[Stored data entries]
________________________

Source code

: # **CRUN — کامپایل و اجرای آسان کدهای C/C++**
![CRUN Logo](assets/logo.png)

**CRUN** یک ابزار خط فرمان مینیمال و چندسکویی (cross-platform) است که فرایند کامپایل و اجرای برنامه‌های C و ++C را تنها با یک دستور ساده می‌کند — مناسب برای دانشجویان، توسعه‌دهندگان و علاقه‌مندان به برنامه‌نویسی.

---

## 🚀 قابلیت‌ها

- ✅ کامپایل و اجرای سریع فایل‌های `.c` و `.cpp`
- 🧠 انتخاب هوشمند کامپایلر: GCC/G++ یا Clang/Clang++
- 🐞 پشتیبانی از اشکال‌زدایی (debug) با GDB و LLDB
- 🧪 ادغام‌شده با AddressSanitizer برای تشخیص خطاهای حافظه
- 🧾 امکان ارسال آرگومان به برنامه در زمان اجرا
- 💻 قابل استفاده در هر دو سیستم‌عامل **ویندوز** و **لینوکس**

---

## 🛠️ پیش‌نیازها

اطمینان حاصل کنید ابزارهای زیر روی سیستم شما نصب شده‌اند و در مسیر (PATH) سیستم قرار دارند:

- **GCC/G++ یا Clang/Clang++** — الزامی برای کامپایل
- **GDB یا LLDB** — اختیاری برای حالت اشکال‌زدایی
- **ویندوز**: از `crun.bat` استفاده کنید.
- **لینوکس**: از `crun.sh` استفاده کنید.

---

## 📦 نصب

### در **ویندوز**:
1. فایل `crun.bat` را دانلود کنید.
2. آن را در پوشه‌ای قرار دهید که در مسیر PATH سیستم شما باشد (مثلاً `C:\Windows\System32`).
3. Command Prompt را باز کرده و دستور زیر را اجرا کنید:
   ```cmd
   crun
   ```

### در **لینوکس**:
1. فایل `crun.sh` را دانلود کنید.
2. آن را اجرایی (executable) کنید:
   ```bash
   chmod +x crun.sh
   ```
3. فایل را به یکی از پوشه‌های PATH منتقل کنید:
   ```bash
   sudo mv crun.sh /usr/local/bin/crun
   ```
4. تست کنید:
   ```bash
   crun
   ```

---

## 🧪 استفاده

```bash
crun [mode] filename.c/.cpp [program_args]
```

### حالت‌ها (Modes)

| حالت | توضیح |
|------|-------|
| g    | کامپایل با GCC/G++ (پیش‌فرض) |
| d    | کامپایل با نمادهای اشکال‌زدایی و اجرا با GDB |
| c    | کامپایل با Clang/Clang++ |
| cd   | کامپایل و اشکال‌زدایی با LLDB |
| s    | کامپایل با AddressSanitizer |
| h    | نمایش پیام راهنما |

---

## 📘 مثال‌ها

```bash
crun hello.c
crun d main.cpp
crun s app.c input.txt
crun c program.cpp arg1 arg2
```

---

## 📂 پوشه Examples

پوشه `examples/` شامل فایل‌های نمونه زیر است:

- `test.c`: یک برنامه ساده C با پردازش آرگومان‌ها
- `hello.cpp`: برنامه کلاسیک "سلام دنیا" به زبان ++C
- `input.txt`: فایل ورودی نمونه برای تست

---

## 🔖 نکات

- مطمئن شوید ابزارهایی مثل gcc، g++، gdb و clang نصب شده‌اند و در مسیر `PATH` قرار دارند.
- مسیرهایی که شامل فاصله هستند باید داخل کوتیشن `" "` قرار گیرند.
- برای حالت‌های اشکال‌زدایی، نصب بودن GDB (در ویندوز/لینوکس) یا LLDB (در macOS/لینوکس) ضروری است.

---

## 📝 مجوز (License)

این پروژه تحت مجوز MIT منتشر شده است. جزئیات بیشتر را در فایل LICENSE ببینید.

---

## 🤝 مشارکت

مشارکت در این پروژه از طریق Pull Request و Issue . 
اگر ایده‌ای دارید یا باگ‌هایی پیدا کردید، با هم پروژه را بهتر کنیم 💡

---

________________________

- _TASK ITEM_:
Using the records above, select and copy every line that has the word "دستور".

- _YOUR RESPONSE_:
**CRUN** یک ابزار خط فرمان مینیمال و چندسکویی (cross-platform) است که فرایند کامپایل و اجرای برنامه‌های C و ++C را تنها با یک دستور ساده می‌کند — مناسب برای دانشجویان، توسعه‌دهندگان و علاقه‌مندان به برنامه‌نویسی.
3. Command Prompt را باز کرده و دستور زیر را اجرا کنید:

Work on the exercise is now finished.